All participants completed five choice tasks per condition, providing 1125 choice observations per condition for analyses. The indicator for condition order was significant (non-social utility weight = − 0.751, p < 0.001; social − 0.544, p < 0.001) suggesting there was an average order effect on the overall uptake of the choice task, but there were no differences in attribute importance. Presented analyses controlled for order effects. Five of the six attributes were found to significantly influence primary food providers’ snack provision decision-making: type of food, child resistance, co-parent support, friends support and cost (Table 3). The time to prepare attribute was not significant. This was consistent in both social and non-social conditions. Utility weights could be directly compared between conditions as scale parameter was near one (0.95). Negative utility weights indicated that primary food providers preferred snack options that were lower in cost, time and elicited less child resistance. Positive direction of the remaining attributes indicated that primary food providers preferred snack options where ‘everyday foods’ were available, and co-parents and friends were supportive of the options. Relative importance scores indicated similar importance for attributes in both non-social (1: type of food; 2: child resistance; 3: co-parent support) and social conditions (1: child resistance; 2: type of food; 3: co-parent support). Examining utility weights in non-social conditions revealed type of food attribute was 20% more influential than the disutility for child resistance. Support from co-parents had double the influence of support from friends in the non-social condition (utility weight 0.998, 95%CI 0.774 to 1.223, p < 0.001 vs 0.448, 0.220 to 0.675, p < 0.001). Within the social condition, co-parent support was only 25% more influential than support from friends (utility weight 1.077, 95%CI 0.855 to 1.298, p < 0.001 vs 0.794, 95%CI 0.575 to 1.014, p < 0.001). When comparing 95% confidence intervals for social condition utility weights with non-social utility weights, it was suggested there may be a difference in support from friends and type of food attributes. However, there were no convincing statistical difference between remaining attributes, so general comparisons were made. The difference in the influence of type of food and child resistance was smaller in social conditions, than for non-social condition.
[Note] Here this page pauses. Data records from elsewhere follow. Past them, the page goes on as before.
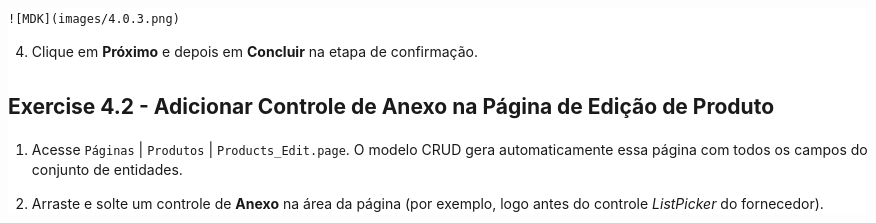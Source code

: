     ![MDK](images/4.0.3.png)

4. Clique em **Próximo** e depois em **Concluir** na etapa de confirmação.

## Exercise 4.2 - Adicionar Controle de Anexo na Página de Edição de Produto

1. Acesse `Páginas` | `Produtos` | `Products_Edit.page`. O modelo CRUD gera automaticamente essa página com todos os campos do conjunto de entidades.

2. Arraste e solte um controle de **Anexo** na área da página (por exemplo, logo antes do controle *ListPicker* do fornecedor).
Table 3 Non-social and social occasions multinomial logit model analysis resultsa

Examination of relative importance within socio-economic subgroups

Figure 3 presents utility weights by socio-economic subgroups. In the sample of participants living in lower SEIFA (n = 91) the relative importance of attributes were interpreted in a similar pattern as the whole sample with type of food and child’s likely response the most important attributes, in non-social and social conditions, respectively. The key difference being that in social conditions cost was ranked of higher importance than support from friends. In the group living in higher SEIFA areas (n = 133), attributes were also found to have the same relative importance scores, however the cost attribute did not have a significant influence on primary food provider decision-making in either condition.

Fig. 3
figure3

Utility weights from subgroup analysis by socio-economic position for non-social and social occasions. White shading columns represent lower socio-economic position subgroup (n = 91, 455 choice observations), grey shading columns represent the higher socio-economic position subgroup (n = 133, 665 choice observations). Block color represents the non-social condition, diagonal stripes represent the social conditions. Error bars represent 95%CI, error bars that cross zero represent non-significant influences

Discussion

This study, to the best of our knowledge, is the first to determine the relative importance of physical resources and social supports in primary food providers’ snack provision decision-making, in both social and non-social conditions. Type of food was identified as the most important influence in primary food providers’ decision-making in the non-social condition. Child resistance ranked of highest importance in the social condition. Comparison of snack decision making by social condition, and subgroups revealed limited differences in the selected scenario. This study extends our knowledge of the influences on primary food providers’ snack provision and provides statistically determined priorities for future initiatives to target the types of food available at home, child resistance and co-parent support as initial intervention targets.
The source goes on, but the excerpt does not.